Data section
*** Begin section ***

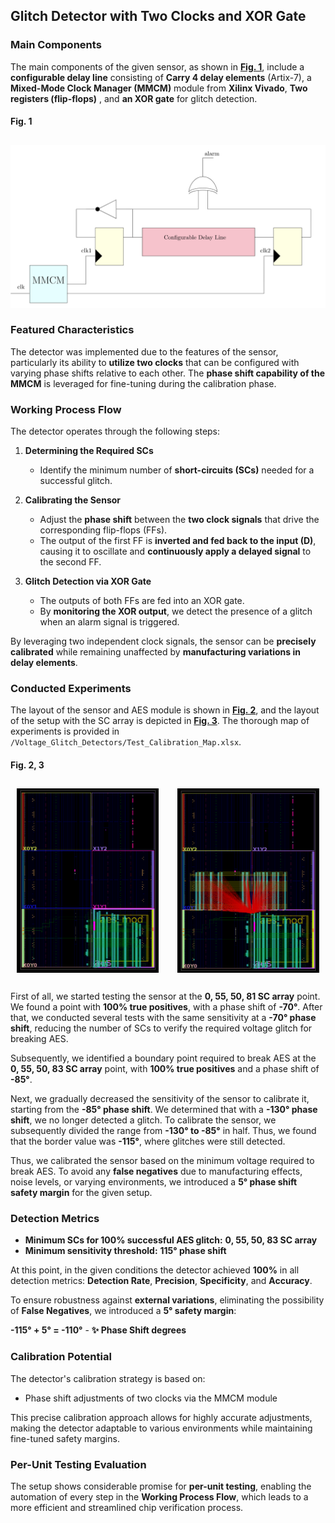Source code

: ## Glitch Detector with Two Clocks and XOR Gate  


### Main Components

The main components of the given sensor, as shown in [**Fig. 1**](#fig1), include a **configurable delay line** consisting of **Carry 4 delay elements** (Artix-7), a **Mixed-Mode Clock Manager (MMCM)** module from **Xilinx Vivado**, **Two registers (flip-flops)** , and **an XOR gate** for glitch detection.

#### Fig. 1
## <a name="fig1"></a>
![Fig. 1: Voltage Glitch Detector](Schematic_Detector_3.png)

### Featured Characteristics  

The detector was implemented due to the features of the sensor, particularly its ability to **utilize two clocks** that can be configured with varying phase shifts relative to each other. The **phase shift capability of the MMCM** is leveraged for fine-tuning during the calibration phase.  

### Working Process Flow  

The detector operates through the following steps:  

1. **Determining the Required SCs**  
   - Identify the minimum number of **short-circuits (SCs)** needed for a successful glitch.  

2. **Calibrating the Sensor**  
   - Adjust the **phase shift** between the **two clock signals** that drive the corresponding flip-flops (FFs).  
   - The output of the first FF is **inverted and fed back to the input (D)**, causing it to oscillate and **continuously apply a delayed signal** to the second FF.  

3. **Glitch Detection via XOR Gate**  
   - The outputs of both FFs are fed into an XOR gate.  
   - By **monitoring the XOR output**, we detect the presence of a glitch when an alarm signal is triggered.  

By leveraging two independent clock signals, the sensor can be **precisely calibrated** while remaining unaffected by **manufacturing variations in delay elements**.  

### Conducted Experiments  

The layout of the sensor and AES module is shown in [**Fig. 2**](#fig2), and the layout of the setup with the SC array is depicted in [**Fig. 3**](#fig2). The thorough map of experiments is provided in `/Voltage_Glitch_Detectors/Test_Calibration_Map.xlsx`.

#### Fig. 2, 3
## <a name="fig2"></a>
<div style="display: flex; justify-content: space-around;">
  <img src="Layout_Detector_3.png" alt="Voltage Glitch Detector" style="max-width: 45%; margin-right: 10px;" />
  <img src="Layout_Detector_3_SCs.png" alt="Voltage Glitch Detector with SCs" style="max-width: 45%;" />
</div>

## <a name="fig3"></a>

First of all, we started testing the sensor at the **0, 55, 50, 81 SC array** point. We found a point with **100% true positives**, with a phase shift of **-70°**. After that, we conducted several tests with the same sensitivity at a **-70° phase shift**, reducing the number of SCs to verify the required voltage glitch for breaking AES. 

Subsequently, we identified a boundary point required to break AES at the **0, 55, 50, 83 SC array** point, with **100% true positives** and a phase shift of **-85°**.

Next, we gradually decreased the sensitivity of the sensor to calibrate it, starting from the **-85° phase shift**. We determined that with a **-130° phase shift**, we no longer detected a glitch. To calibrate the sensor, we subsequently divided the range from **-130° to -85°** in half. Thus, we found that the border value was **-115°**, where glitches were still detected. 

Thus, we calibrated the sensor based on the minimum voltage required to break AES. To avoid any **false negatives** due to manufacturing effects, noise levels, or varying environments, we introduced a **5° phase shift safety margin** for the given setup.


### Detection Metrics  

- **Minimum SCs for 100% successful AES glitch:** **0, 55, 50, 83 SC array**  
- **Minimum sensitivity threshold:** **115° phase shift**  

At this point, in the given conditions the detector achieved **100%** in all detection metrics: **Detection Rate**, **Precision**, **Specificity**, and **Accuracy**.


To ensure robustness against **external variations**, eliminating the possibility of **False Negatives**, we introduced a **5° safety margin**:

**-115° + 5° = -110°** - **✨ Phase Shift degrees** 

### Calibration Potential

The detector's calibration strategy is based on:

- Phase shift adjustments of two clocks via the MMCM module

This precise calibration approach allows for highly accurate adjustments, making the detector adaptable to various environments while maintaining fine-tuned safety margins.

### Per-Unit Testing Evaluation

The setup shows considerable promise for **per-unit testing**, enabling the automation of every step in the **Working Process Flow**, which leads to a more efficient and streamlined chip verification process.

*** End section ***
*** Begin section ***

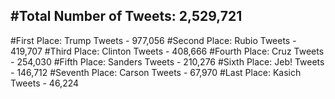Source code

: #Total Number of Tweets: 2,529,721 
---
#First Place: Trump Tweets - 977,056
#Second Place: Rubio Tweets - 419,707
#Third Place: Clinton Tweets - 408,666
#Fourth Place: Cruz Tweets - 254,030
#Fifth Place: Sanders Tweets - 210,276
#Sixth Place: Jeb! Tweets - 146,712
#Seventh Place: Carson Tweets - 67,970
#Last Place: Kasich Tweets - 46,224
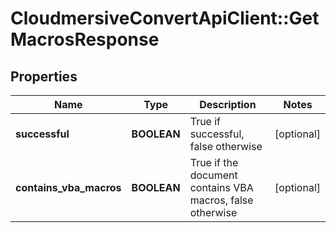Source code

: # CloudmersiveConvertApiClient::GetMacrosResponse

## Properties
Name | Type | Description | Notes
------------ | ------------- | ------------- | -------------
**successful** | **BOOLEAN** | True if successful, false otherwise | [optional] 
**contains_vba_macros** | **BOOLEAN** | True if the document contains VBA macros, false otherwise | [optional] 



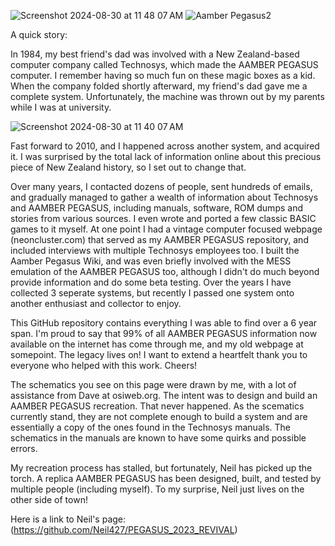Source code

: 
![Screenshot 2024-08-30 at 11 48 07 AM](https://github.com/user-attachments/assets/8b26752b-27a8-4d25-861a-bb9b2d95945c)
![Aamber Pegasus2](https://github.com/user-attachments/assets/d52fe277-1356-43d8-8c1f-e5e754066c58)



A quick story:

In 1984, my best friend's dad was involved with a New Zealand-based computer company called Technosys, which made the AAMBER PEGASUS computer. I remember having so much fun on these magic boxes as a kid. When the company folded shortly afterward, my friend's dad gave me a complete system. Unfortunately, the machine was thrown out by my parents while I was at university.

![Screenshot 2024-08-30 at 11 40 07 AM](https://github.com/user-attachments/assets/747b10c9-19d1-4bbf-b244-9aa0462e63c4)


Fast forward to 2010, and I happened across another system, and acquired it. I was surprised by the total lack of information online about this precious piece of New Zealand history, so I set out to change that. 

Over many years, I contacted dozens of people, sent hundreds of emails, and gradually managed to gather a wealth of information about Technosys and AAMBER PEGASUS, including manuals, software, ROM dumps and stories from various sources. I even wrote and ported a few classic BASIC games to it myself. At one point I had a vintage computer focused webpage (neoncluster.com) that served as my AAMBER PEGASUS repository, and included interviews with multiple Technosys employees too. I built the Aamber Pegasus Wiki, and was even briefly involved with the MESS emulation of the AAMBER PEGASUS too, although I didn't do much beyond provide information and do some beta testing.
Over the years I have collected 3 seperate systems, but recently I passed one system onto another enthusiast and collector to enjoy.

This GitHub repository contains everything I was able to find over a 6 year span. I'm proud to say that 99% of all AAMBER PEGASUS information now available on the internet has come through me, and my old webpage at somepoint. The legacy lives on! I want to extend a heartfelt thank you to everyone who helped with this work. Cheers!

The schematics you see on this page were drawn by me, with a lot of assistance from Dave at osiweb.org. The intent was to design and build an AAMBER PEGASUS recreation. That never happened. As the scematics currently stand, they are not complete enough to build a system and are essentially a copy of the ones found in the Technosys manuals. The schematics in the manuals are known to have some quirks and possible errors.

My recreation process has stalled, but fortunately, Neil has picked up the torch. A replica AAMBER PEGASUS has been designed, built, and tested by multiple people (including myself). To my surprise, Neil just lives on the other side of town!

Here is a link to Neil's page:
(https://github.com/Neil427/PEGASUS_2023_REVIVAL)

*** End section ***
*** Begin section ***

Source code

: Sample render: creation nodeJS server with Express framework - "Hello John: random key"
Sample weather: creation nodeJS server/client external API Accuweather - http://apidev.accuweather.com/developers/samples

*** End section ***

Task details
Only one stretch of the data above is needed. Restate it word for word, from the line containing "#### Fig. 2, 3" through the line containing "Thus, we calibrated", both ends included.

Answer section
#### Fig. 2, 3
## <a name="fig2"></a>
<div style="display: flex; justify-content: space-around;">
  <img src="Layout_Detector_3.png" alt="Voltage Glitch Detector" style="max-width: 45%; margin-right: 10px;" />
  <img src="Layout_Detector_3_SCs.png" alt="Voltage Glitch Detector with SCs" style="max-width: 45%;" />
</div>

## <a name="fig3"></a>

First of all, we started testing the sensor at the **0, 55, 50, 81 SC array** point. We found a point with **100% true positives**, with a phase shift of **-70°**. After that, we conducted several tests with the same sensitivity at a **-70° phase shift**, reducing the number of SCs to verify the required voltage glitch for breaking AES. 

Subsequently, we identified a boundary point required to break AES at the **0, 55, 50, 83 SC array** point, with **100% true positives** and a phase shift of **-85°**.

Next, we gradually decreased the sensitivity of the sensor to calibrate it, starting from the **-85° phase shift**. We determined that with a **-130° phase shift**, we no longer detected a glitch. To calibrate the sensor, we subsequently divided the range from **-130° to -85°** in half. Thus, we found that the border value was **-115°**, where glitches were still detected. 

Thus, we calibrated the sensor based on the minimum voltage required to break AES. To avoid any **false negatives** due to manufacturing effects, noise levels, or varying environments, we introduced a **5° phase shift safety margin** for the given setup.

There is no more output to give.